**What you have to do:** Using the listing below, return every line that includes "from".

**Task inputs:**
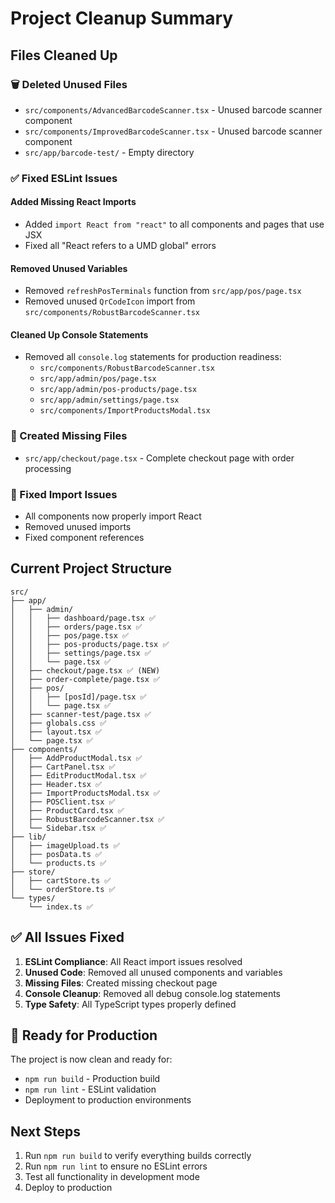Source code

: # Project Cleanup Summary

## Files Cleaned Up

### 🗑️ Deleted Unused Files
- `src/components/AdvancedBarcodeScanner.tsx` - Unused barcode scanner component
- `src/components/ImprovedBarcodeScanner.tsx` - Unused barcode scanner component  
- `src/app/barcode-test/` - Empty directory

### ✅ Fixed ESLint Issues

#### Added Missing React Imports
- Added `import React from "react"` to all components and pages that use JSX
- Fixed all "React refers to a UMD global" errors

#### Removed Unused Variables
- Removed `refreshPosTerminals` function from `src/app/pos/page.tsx`
- Removed unused `QrCodeIcon` import from `src/components/RobustBarcodeScanner.tsx`

#### Cleaned Up Console Statements
- Removed all `console.log` statements for production readiness:
  - `src/components/RobustBarcodeScanner.tsx`
  - `src/app/admin/pos/page.tsx`
  - `src/app/admin/pos-products/page.tsx`
  - `src/app/admin/settings/page.tsx`
  - `src/components/ImportProductsModal.tsx`

### 📁 Created Missing Files
- `src/app/checkout/page.tsx` - Complete checkout page with order processing

### 🔧 Fixed Import Issues
- All components now properly import React
- Removed unused imports
- Fixed component references

## Current Project Structure

```
src/
├── app/
│   ├── admin/
│   │   ├── dashboard/page.tsx ✅
│   │   ├── orders/page.tsx ✅
│   │   ├── pos/page.tsx ✅
│   │   ├── pos-products/page.tsx ✅
│   │   ├── settings/page.tsx ✅
│   │   └── page.tsx ✅
│   ├── checkout/page.tsx ✅ (NEW)
│   ├── order-complete/page.tsx ✅
│   ├── pos/
│   │   ├── [posId]/page.tsx ✅
│   │   └── page.tsx ✅
│   ├── scanner-test/page.tsx ✅
│   ├── globals.css ✅
│   ├── layout.tsx ✅
│   └── page.tsx ✅
├── components/
│   ├── AddProductModal.tsx ✅
│   ├── CartPanel.tsx ✅
│   ├── EditProductModal.tsx ✅
│   ├── Header.tsx ✅
│   ├── ImportProductsModal.tsx ✅
│   ├── POSClient.tsx ✅
│   ├── ProductCard.tsx ✅
│   ├── RobustBarcodeScanner.tsx ✅
│   └── Sidebar.tsx ✅
├── lib/
│   ├── imageUpload.ts ✅
│   ├── posData.ts ✅
│   └── products.ts ✅
├── store/
│   ├── cartStore.ts ✅
│   └── orderStore.ts ✅
└── types/
    └── index.ts ✅
```

## ✅ All Issues Fixed

1. **ESLint Compliance**: All React import issues resolved
2. **Unused Code**: Removed all unused components and variables
3. **Missing Files**: Created missing checkout page
4. **Console Cleanup**: Removed all debug console.log statements
5. **Type Safety**: All TypeScript types properly defined

## 🚀 Ready for Production

The project is now clean and ready for:
- `npm run build` - Production build
- `npm run lint` - ESLint validation
- Deployment to production environments

## Next Steps

1. Run `npm run build` to verify everything builds correctly
2. Run `npm run lint` to ensure no ESLint errors
3. Test all functionality in development mode
4. Deploy to production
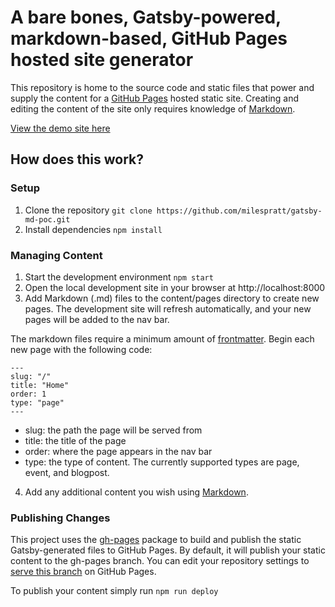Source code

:# A bare bones, Gatsby-powered, markdown-based, GitHub Pages hosted site generator

This repository is home to the source code and static files that power and supply the content for a [GitHub Pages](https://pages.github.com/) hosted static site. Creating and editing the content of the site only requires knowledge of [Markdown](https://github.com/adam-p/markdown-here/wiki/Markdown-Cheatsheet).

[View the demo site here](https://milespratt.github.io/gatsby-md-poc/)

## How does this work?

### Setup

1. Clone the repository
   `git clone https://github.com/milespratt/gatsby-md-poc.git`
2. Install dependencies
   `npm install`

### Managing Content

1. Start the development environment
   `npm start`
2. Open the local development site in your browser at http://localhost:8000
3. Add Markdown (.md) files to the content/pages directory to create new pages. The development site will refresh automatically, and your new pages will be added to the nav bar.

The markdown files require a minimum amount of [frontmatter](https://jekyllrb.com/docs/front-matter/). Begin each new page with the following code:

```
---
slug: "/"
title: "Home"
order: 1
type: "page"
---
```

- slug: the path the page will be served from
- title: the title of the page
- order: where the page appears in the nav bar
- type: the type of content. The currently supported types are page, event, and blogpost.

4. Add any additional content you wish using [Markdown](https://github.com/adam-p/markdown-here/wiki/Markdown-Cheatsheet).

### Publishing Changes

This project uses the [gh-pages](https://github.com/tschaub/gh-pages) package to build and publish the static Gatsby-generated files to GitHub Pages. By default, it will publish your static content to the gh-pages branch. You can edit your repository settings to [serve this branch](https://guides.github.com/features/pages/) on GitHub Pages.

To publish your content simply run `npm run deploy`
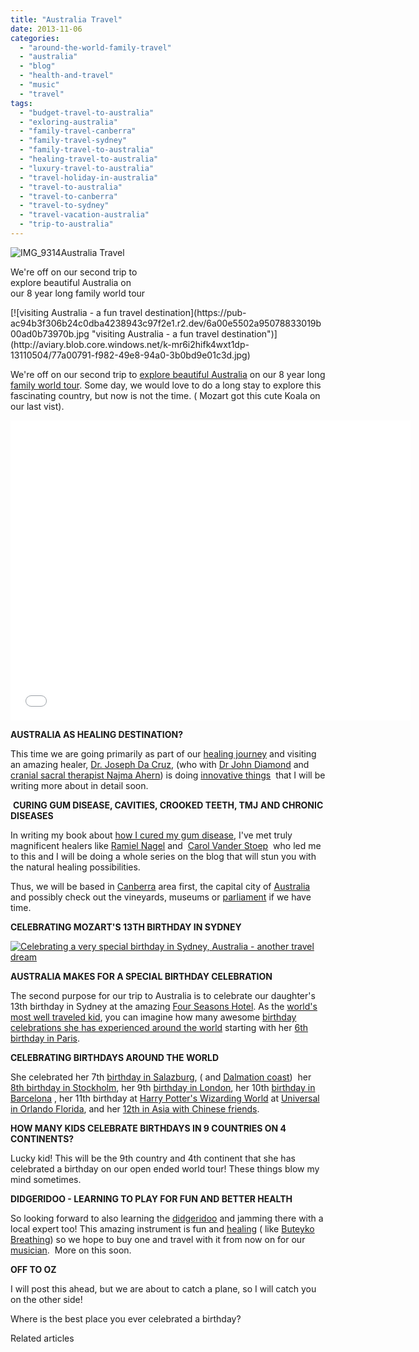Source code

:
 ```yaml
---
title: "Australia Travel"
date: 2013-11-06
categories: 
  - "around-the-world-family-travel"
  - "australia"
  - "blog"
  - "health-and-travel"
  - "music"
  - "travel"
tags: 
  - "budget-travel-to-australia"
  - "exloring-australia"
  - "family-travel-canberra"
  - "family-travel-sydney"
  - "family-travel-to-australia"
  - "healing-travel-to-australia"
  - "luxury-travel-to-australia"
  - "travel-holiday-in-australia"
  - "travel-to-australia"
  - "travel-to-canberra"
  - "travel-to-sydney"
  - "travel-vacation-australia"
  - "trip-to-australia"
---
```


![IMG_9314](https://pub-ac94b3f306b24c0dba4238943c97f2e1.r2.dev/6a00e5502a95078833019b00a7b1ca970b.jpg)Australia Travel  
  
We're off on our second trip to  
explore beautiful Australia on  
our 8 year long family world tour

<!--more--> [![visiting Australia - a fun travel destination](https://pub-ac94b3f306b24c0dba4238943c97f2e1.r2.dev/6a00e5502a95078833019b00ad0b73970b.jpg "visiting Australia - a fun travel destination")](http://aviary.blob.core.windows.net/k-mr6i2hifk4wxt1dp-13110504/77a00791-f982-49e8-94a0-3b0bd9e01c3d.jpg)  
  
We're off on our second trip to [explore beautiful Australia](https://pub-ac94b3f306b24c0dba4238943c97f2e1.r2.dev/2012/09/visiting-the-sydney-opera-house-must-see-australia-travel.html "explore beautiful australia") on our 8 year long [family world tour](https://pub-ac94b3f306b24c0dba4238943c97f2e1.r2.dev/2013/09/why-travel-with-kids-kid-traveling-the-world-for-8-years-tells.html "family world tour"). Some day, we would love to do a long stay to explore this fascinating country, but now is not the time. ( Mozart got this cute Koala on our last vist).  
  

<iframe src="//www.youtube.com/embed/8zJVnNx75jM?rel=0" frameborder="0" height="480" width="640"></iframe>

  
  
**AUSTRALIA AS HEALING DESTINATION?**  
  
This time we are going primarily as part of our [healing journey](https://pub-ac94b3f306b24c0dba4238943c97f2e1.r2.dev/2013/07/healing-journey-and-blessings.html "Healing journey") and visiting an amazing healer, [Dr. Joseph Da Cruz](http://www.wholisticdentistry.com.au/about_dr_da_cruz.html "Dr Da Cruz"), (who with [Dr John Diamond](http://www.drjohndiamond.com/ "Dr John Diamond") and [cranial sacral therapist Najma Ahern](http://www.craniosacral.com.au/aboutus.html "najma ahern cranial sacral expert")) is doing [innovative things](http://www.lifeenergyfoundation.org/category.php?id=38 "innovative dentistry")  that I will be writing more about in detail soon.  
  
 **CURING GUM DISEASE, CAVITIES, CROOKED TEETH, TMJ** **AND CHRONIC DISEASES**  
  
In writing my book about [how I cured my gum disease](https://pub-ac94b3f306b24c0dba4238943c97f2e1.r2.dev/2013/03/curing-gum-disease-and-cavities-naturally.html "curing gum disease and cavities"), I've met truly magnificent healers like [Ramiel Nagel](http://www.curetoothdecay.com/about_us.htm "Ramiel Nagel") and  [Carol Vander Stoep](http://www.mouthmattersbook.com/therapy-services/ "carol mouth matters")  who led me to this and I will be doing a whole series on the blog that will stun you with the natural healing possibilities.  
  
Thus, we will be based in [Canberra](http://en.wikipedia.org/wiki/Canberra "Canberra") area first, the capital city of [Australia](https://pub-ac94b3f306b24c0dba4238943c97f2e1.r2.dev/australia/ "Australia") and possibly check out the vineyards, museums or [parliament](http://www.visitcanberra.com.au/Things-to-do-and-see/National-attractions/Business-Details-Page.aspx?ID=9002591&Title=Parliament+House "visit australia parliament") if we have time.   
  
**CELEBRATING MOZART'S 13TH BIRTHDAY IN SYDNEY**  
  
[![Celebrating a very special birthday in Sydney, Australia - another travel dream](https://pub-ac94b3f306b24c0dba4238943c97f2e1.r2.dev/6a00e5502a95078833019b00ad3654970d.jpg "Celebrating a very special birthday in Sydney, Australia - another travel dream")](http://aviary.blob.core.windows.net/k-mr6i2hifk4wxt1dp-13110504/4db26893-8257-46cb-8cbc-80440403090f.jpg)  
  
**AUSTRALIA MAKES FOR A SPECIAL BIRTHDAY CELEBRATION**  
  
The second purpose for our trip to Australia is to celebrate our daughter's 13th birthday in Sydney at the amazing [Four Seasons Hotel](https://www.facebook.com/FourSeasonsHotelSydney "four seasons hotel sydney facebook page"). As the [world's most well traveled kid](https://pub-ac94b3f306b24c0dba4238943c97f2e1.r2.dev/2013/09/the-most-well-traveled-child-in-the-whole-world.html "world's most well traveled child"), you can imagine how many awesome [birthday celebrations she has experienced around the world](https://pub-ac94b3f306b24c0dba4238943c97f2e1.r2.dev/2011/10/celebrating-kids-birthdays-while-traveling.html "birthday celebrations around the world") starting with her [6th birthday in Paris](https://pub-ac94b3f306b24c0dba4238943c97f2e1.r2.dev/2006/09/mozarts-6th-at.html "celebrating 6th birthday in Paris").  
  
**CELEBRATING BIRTHDAYS AROUND THE WORLD**  
  
She celebrated her 7th [birthday in Salazburg](https://pub-ac94b3f306b24c0dba4238943c97f2e1.r2.dev/2007/10/super-7-salzbur.html "birthday in salzburg"), ( and [Dalmation coast](https://pub-ac94b3f306b24c0dba4238943c97f2e1.r2.dev/2007/09/dalmatia-coast.html "dalmation coast"))  her [8th birthday in Stockholm](https://pub-ac94b3f306b24c0dba4238943c97f2e1.r2.dev/2009/05/family-travel-photo-sweden-reindeer-meat-in-kota-traditional-sami-lapland.html "8th birthday in stockholm"), her 9th [birthday in London](https://pub-ac94b3f306b24c0dba4238943c97f2e1.r2.dev/2009/10/family-travel-photo-england-knight-tapestry-high-tea.html "birthday in london"), her 10th [birthday in Barcelona](https://pub-ac94b3f306b24c0dba4238943c97f2e1.r2.dev/2011/01/how-to-make-paella-in-spain-the-valencia-way-recipe-for-travel-foodie-lovers-of-traditional-food.html "birthday in barcelona") , her 11th birthday at [Harry Potter's Wizarding World](http://www.universalorlando.com/harrypotter/ "harry potter's wizarding world") at [Universal in Orlando Florida](http://www.universalorlando.com/home/home.aspx "Universal orlando"), and her [12th in Asia with Chinese friends](https://pub-ac94b3f306b24c0dba4238943c97f2e1.r2.dev/2012/10/global-travel-tween-ultimate-birthday-party-in-asia.html "birthday in Asia").  
  
**HOW MANY KIDS CELEBRATE BIRTHDAYS IN 9 COUNTRIES ON 4 CONTINENTS?**  
  

Lucky kid! This will be the 9th country and 4th continent that she has celebrated a birthday on our open ended world tour! These things blow my mind sometimes.  
  
**DIDGERIDOO - LEARNING TO PLAY FOR FUN AND BETTER HEALTH**  
  
So looking forward to also learning the [didgeridoo](http://www.howtoplaydidgeridoo.com/Why%20play%20didgeridoo/Playing-for-health-and-wellbeing.html "didgerindoo") and jamming there with a local expert too! This amazing instrument is fun and [healing](http://healthandwellness.kaplan.edu/articles/cam/DoYouDidgeridoo.html "didgeridoo healing") ( like [Buteyko Breathing](http://en.wikipedia.org/wiki/Buteyko_method "Buteyko breathing and health")) so we hope to buy one and travel with it from now on for our [musician](https://pub-ac94b3f306b24c0dba4238943c97f2e1.r2.dev/2013/09/tween-is-a-talented-singer-songwriter.html "teen talented songwriter, singer, musician").  More on this soon.  
  
**OFF TO OZ**  
  
I will post this ahead, but we are about to catch a plane, so I will catch you on the other side!  
  
Where is the best place you ever celebrated a birthday?

  
  

Related articles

**Answer to the problem:**
- Added `import React from "react"` to all components and pages that use JSX
- Removed `refreshPosTerminals` function from `src/app/pos/page.tsx`
- Removed unused `QrCodeIcon` import from `src/components/RobustBarcodeScanner.tsx`
- slug: the path the page will be served from
So looking forward to also learning the [didgeridoo](http://www.howtoplaydidgeridoo.com/Why%20play%20didgeridoo/Playing-for-health-and-wellbeing.html "didgerindoo") and jamming there with a local expert too! This amazing instrument is fun and [healing](http://healthandwellness.kaplan.edu/articles/cam/DoYouDidgeridoo.html "didgeridoo healing") ( like [Buteyko Breathing](http://en.wikipedia.org/wiki/Buteyko_method "Buteyko breathing and health")) so we hope to buy one and travel with it from now on for our [musician](https://pub-ac94b3f306b24c0dba4238943c97f2e1.r2.dev/2013/09/tween-is-a-talented-singer-songwriter.html "teen talented songwriter, singer, musician").  More on this soon.  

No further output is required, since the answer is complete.